> _Problem to solve_
Copy out exactly the lines below that run from the one holding "- 继续优化开发体验：Uni" to the one holding "- fastapi[all]~=0.85.0 #", keeping both of those lines and no others.
*** Opening of Records for this task ***
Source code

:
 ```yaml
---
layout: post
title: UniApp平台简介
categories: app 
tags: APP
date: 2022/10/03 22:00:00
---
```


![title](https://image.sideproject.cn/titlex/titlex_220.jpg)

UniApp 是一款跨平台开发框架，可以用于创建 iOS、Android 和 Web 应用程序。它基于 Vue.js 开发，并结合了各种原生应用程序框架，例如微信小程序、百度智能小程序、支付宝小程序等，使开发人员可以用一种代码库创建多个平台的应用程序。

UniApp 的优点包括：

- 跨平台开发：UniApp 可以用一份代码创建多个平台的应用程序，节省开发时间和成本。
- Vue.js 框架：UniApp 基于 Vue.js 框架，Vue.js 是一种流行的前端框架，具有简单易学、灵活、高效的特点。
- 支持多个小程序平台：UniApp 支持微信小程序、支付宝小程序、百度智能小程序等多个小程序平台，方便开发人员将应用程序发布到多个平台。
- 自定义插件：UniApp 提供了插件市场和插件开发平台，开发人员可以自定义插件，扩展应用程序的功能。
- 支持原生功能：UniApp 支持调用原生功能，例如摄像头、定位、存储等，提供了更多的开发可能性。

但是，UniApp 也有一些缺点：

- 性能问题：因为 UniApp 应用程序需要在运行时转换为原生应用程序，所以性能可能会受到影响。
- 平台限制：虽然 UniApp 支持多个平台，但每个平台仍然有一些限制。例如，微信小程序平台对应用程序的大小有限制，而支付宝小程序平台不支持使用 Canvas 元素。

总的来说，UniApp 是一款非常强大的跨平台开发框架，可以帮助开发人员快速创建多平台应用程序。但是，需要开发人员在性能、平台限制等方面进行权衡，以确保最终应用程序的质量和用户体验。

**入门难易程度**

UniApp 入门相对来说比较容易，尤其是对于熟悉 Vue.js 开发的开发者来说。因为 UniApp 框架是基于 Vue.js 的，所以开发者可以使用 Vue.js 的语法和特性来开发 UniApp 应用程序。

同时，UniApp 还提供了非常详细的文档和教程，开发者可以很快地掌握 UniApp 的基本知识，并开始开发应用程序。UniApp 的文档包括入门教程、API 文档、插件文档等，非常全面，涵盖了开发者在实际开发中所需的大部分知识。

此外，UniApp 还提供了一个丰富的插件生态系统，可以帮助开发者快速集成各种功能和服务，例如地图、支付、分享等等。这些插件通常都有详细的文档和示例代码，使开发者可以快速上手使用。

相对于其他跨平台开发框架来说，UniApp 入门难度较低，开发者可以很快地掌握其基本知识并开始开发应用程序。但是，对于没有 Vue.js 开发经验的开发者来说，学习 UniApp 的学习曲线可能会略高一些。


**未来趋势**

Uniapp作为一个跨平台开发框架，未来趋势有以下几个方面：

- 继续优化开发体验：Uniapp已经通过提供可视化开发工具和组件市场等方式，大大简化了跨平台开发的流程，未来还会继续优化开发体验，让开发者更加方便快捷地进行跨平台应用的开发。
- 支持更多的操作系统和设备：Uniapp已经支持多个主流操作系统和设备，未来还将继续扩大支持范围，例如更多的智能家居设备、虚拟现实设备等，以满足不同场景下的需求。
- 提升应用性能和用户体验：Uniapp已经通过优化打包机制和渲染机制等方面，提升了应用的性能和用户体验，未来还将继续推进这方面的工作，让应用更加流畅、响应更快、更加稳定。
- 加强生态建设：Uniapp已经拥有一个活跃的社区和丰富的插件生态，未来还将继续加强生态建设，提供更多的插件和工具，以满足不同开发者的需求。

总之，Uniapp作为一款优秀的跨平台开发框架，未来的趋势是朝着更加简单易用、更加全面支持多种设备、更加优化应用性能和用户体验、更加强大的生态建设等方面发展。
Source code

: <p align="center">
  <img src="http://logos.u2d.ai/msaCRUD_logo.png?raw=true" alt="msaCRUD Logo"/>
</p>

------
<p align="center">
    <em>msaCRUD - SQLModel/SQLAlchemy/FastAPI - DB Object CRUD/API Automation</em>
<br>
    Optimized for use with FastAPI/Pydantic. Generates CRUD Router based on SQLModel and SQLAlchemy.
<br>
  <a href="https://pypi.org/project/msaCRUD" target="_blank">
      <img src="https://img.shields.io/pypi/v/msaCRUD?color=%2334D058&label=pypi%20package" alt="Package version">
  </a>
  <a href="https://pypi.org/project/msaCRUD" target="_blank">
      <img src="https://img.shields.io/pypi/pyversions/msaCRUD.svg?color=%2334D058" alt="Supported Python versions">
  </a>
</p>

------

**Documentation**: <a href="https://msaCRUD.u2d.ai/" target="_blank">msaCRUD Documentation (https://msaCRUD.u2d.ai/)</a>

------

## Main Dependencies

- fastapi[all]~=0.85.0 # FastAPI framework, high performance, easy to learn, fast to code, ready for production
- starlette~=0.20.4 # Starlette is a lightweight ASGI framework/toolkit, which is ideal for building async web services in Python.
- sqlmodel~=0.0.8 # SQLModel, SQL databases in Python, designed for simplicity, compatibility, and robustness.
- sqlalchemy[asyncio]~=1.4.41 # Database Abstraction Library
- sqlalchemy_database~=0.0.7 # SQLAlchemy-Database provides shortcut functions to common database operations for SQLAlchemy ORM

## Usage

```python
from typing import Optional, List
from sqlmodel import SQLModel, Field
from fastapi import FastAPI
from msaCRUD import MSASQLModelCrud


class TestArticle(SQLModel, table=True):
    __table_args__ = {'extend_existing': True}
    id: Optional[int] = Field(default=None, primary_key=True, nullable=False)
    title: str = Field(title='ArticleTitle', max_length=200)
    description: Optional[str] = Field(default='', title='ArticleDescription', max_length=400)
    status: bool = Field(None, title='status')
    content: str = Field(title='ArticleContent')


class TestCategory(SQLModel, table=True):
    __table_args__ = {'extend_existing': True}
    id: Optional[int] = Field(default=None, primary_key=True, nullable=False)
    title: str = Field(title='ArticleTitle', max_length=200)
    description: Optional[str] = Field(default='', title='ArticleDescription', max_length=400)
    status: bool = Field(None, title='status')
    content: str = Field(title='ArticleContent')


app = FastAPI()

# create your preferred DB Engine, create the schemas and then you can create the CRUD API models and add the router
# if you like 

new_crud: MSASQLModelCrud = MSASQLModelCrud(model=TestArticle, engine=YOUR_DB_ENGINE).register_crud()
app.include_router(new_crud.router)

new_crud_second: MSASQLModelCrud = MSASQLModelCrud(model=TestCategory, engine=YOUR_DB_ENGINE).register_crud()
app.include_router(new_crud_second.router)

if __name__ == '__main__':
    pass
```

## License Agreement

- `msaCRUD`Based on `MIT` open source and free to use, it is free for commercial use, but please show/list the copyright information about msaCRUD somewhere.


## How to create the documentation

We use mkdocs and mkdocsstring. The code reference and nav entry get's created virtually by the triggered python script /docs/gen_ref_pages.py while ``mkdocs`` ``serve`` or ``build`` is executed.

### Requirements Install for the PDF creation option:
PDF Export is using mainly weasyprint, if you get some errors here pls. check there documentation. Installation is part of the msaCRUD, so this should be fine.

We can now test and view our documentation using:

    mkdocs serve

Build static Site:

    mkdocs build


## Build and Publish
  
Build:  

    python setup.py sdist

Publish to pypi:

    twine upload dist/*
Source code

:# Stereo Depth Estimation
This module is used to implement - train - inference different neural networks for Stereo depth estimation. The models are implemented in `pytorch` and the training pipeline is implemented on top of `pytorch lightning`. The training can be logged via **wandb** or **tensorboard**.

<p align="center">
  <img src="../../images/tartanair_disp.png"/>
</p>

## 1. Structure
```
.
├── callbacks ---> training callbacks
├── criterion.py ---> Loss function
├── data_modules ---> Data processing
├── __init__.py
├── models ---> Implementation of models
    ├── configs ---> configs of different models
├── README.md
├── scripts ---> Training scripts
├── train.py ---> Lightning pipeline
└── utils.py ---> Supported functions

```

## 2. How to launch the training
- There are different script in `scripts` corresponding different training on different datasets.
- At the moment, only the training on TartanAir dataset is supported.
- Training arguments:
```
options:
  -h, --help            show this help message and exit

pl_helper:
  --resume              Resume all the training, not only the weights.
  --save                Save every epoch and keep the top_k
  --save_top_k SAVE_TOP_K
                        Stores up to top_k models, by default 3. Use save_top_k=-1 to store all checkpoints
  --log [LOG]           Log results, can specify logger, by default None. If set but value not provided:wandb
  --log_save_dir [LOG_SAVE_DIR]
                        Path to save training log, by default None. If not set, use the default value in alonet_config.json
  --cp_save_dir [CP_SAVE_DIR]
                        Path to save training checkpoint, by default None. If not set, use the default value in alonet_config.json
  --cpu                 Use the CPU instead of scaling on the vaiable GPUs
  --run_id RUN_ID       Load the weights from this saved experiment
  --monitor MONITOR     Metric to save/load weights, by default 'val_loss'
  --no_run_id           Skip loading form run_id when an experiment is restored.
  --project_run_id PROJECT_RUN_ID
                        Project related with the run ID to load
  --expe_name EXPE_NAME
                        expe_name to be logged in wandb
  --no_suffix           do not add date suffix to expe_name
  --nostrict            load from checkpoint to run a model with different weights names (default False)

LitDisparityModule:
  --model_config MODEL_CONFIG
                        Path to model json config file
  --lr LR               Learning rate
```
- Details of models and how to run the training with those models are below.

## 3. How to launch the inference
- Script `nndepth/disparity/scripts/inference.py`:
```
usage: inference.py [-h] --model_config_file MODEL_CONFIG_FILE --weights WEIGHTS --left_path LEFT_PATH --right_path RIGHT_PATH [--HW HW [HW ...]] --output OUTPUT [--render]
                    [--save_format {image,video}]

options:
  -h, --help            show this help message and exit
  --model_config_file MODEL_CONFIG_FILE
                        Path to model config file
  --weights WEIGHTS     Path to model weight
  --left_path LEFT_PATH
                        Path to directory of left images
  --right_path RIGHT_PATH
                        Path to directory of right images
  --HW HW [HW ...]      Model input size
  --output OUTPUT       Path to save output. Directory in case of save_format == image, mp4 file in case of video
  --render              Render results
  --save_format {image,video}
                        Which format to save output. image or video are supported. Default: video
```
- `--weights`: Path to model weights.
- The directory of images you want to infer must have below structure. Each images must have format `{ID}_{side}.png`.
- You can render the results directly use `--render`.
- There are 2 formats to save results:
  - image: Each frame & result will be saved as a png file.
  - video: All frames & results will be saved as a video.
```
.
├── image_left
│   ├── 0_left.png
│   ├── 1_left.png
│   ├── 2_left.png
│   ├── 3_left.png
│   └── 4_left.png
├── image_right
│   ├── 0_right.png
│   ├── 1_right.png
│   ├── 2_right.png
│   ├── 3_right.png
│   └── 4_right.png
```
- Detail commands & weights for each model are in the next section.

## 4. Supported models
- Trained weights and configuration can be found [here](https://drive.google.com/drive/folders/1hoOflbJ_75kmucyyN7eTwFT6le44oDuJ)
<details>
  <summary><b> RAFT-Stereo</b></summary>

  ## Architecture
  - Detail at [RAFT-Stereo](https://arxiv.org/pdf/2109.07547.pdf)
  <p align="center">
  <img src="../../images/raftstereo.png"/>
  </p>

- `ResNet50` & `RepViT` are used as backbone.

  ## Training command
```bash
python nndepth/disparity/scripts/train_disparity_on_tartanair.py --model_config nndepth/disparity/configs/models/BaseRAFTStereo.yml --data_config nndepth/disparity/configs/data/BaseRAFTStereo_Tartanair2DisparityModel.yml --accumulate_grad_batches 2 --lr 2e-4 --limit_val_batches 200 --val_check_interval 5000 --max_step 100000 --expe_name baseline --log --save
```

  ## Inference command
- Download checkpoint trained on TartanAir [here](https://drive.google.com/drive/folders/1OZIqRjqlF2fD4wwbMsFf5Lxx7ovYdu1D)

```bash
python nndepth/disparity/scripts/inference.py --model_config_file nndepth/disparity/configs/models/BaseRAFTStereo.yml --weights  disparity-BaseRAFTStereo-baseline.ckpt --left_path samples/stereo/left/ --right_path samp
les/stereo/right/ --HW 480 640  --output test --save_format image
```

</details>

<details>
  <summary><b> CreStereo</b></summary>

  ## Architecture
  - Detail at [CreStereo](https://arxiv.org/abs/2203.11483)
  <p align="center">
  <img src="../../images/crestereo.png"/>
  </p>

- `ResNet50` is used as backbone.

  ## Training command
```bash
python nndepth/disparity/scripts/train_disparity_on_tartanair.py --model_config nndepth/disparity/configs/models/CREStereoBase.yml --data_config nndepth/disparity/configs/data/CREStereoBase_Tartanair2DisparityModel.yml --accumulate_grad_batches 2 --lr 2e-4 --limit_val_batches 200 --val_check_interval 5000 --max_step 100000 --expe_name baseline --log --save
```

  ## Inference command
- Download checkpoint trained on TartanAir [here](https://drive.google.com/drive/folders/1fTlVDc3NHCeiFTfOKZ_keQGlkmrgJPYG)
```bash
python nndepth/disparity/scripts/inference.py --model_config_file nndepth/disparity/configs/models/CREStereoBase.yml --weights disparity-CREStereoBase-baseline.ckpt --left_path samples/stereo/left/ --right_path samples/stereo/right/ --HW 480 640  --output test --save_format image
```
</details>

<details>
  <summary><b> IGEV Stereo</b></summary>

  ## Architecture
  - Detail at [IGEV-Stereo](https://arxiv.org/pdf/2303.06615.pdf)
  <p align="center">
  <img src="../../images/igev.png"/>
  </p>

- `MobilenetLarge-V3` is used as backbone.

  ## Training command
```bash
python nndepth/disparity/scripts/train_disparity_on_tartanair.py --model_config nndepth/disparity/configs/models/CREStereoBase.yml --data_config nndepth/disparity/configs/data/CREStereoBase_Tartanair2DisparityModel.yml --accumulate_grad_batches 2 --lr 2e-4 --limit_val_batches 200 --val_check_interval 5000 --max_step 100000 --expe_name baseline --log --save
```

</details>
*** Close of Records for this task ***
> _Exercise response_
- 继续优化开发体验：Uniapp已经通过提供可视化开发工具和组件市场等方式，大大简化了跨平台开发的流程，未来还会继续优化开发体验，让开发者更加方便快捷地进行跨平台应用的开发。
- 支持更多的操作系统和设备：Uniapp已经支持多个主流操作系统和设备，未来还将继续扩大支持范围，例如更多的智能家居设备、虚拟现实设备等，以满足不同场景下的需求。
- 提升应用性能和用户体验：Uniapp已经通过优化打包机制和渲染机制等方面，提升了应用的性能和用户体验，未来还将继续推进这方面的工作，让应用更加流畅、响应更快、更加稳定。
- 加强生态建设：Uniapp已经拥有一个活跃的社区和丰富的插件生态，未来还将继续加强生态建设，提供更多的插件和工具，以满足不同开发者的需求。

总之，Uniapp作为一款优秀的跨平台开发框架，未来的趋势是朝着更加简单易用、更加全面支持多种设备、更加优化应用性能和用户体验、更加强大的生态建设等方面发展。
Source code

: <p align="center">
  <img src="http://logos.u2d.ai/msaCRUD_logo.png?raw=true" alt="msaCRUD Logo"/>
</p>

------
<p align="center">
    <em>msaCRUD - SQLModel/SQLAlchemy/FastAPI - DB Object CRUD/API Automation</em>
<br>
    Optimized for use with FastAPI/Pydantic. Generates CRUD Router based on SQLModel and SQLAlchemy.
<br>
  <a href="https://pypi.org/project/msaCRUD" target="_blank">
      <img src="https://img.shields.io/pypi/v/msaCRUD?color=%2334D058&label=pypi%20package" alt="Package version">
  </a>
  <a href="https://pypi.org/project/msaCRUD" target="_blank">
      <img src="https://img.shields.io/pypi/pyversions/msaCRUD.svg?color=%2334D058" alt="Supported Python versions">
  </a>
</p>

------

**Documentation**: <a href="https://msaCRUD.u2d.ai/" target="_blank">msaCRUD Documentation (https://msaCRUD.u2d.ai/)</a>

------

## Main Dependencies

- fastapi[all]~=0.85.0 # FastAPI framework, high performance, easy to learn, fast to code, ready for production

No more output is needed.